Trade talks in October between the US and China could lead to a positive resolution of the dispute and lift the threat of that smartphone hike. Conversely, failure would cast a gloom over Apple’s shares.
But perhaps, some analysts suggest, it is not that simple. According to Stone Capital, the financial impact of a December tariff imposition will be limited as Apple shifts production away from China and towards India and Vietnam. It said that Apple’s FY20 earnings per share target has been maintained at $14 with the potential of a $0.25 hit from tariffs.
TF International Securities analyst Ming-Chi Kuo says moving production away from China will meet US market demand for iPhones in 2020. Kuo predicts that a 10% tariff will ‘only’ hit Apple for $1.9billion.
“My guess is that Apple will take some minor price increases and split some of the costs with suppliers like Foxconn and Pegatron,” Kuo added.
“My guess is that Apple will take some minor price increases and split some of the costs with suppliers like Foxconn and Pegatron” - TF International Securities analyst Ming-Chi Kuo
What else should traders be looking at?
Apple’s P/E ratio of 18.11 (TTM) is, like many tech stocks, high, but it may be more telling to study its EV/E valuation, which measures a company’s return on its capital investments.

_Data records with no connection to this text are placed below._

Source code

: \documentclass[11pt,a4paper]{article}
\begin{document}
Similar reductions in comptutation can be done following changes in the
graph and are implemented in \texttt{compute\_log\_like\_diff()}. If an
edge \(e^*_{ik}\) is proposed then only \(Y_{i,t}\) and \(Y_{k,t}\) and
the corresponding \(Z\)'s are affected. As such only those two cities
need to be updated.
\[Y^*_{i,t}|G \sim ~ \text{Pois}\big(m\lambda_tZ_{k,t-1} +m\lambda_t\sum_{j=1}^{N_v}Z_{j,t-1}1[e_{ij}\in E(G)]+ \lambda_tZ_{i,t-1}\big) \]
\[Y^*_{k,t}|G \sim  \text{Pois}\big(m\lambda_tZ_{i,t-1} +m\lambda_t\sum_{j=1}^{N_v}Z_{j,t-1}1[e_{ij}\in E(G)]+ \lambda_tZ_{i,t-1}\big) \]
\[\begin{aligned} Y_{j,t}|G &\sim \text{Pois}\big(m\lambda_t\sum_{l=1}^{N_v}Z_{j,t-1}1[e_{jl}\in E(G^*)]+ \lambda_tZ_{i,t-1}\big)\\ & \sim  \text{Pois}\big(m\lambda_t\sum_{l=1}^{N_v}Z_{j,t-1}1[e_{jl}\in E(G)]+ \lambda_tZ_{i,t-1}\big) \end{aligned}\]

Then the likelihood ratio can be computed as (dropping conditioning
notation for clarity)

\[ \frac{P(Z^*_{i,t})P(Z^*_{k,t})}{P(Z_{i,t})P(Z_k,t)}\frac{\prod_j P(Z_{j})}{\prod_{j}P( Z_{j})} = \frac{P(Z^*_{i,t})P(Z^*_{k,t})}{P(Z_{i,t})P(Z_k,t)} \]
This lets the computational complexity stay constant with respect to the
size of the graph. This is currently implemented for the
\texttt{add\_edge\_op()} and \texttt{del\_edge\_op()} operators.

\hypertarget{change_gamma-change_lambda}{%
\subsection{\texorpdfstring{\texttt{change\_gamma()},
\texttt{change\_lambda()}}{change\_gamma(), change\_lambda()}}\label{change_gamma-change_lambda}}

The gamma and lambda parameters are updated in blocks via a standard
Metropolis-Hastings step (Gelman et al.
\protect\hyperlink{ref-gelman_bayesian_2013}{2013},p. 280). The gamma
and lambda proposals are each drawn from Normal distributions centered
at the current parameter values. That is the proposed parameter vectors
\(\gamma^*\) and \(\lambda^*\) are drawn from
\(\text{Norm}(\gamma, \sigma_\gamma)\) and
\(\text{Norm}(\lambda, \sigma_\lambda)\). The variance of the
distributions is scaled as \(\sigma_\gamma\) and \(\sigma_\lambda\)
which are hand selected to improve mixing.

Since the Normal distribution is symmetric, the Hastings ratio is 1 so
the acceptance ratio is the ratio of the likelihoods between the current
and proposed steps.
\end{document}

Whilst the P/E metric gives valuation of the equity portion of a company and can get overvalued by market perception, the Enterprise Value – a company’s equity value or market cap plus debt less cash and EBITDA – can give a clearer picture of future earnings potential.
At $213 Apple trades at an attractive EV/E (enterprise value/EBITDA) multiple of only 13x, according to Stone Fox Capital. That suggests that – as a result of the overstated macroeconomic risk - the stock is undervalued and should be attractive to traders.
Further incentive to buy shares comes from Apple’s declaration in its third-quarter report to hike its share buyback program from $100bn to $175bn. It has also raised its cash dividend from $0.73 to $0.77 per share.
The group has recently completed a $7bn bond sale, adding to an existing cash pile of around $210bn. It will use the sum to pay for the buybacks, fund capital expenditure, repay debt and make acquisitions.
|PE ratio (TTM)||18.40|
|Operating margin (TTM)||24.87%|
Apple share price vitals, Yahoo Finance, 11 September 2019
According to the FT, the consensus of analysts following Apple is ‘outperform’ with a median 12-month price target of $225.
Not all is rosy for Apple, however. Its revenues have declined over the last two quarters - although for the fourth quarter it has forecasted revenue of between $61bn - $64bn, up from $61n previously.
“After a 10% year-on-year drop in EPS in the second quarter of the fiscal year to September and a 7% drop in the third, guidance given by chief executive Tim Cook still leaves analysts pencilling in a 3% year-on-year slide in the fourth and final period at $2.83. This is Apple’s third profits slide of the decade,” adds Mould.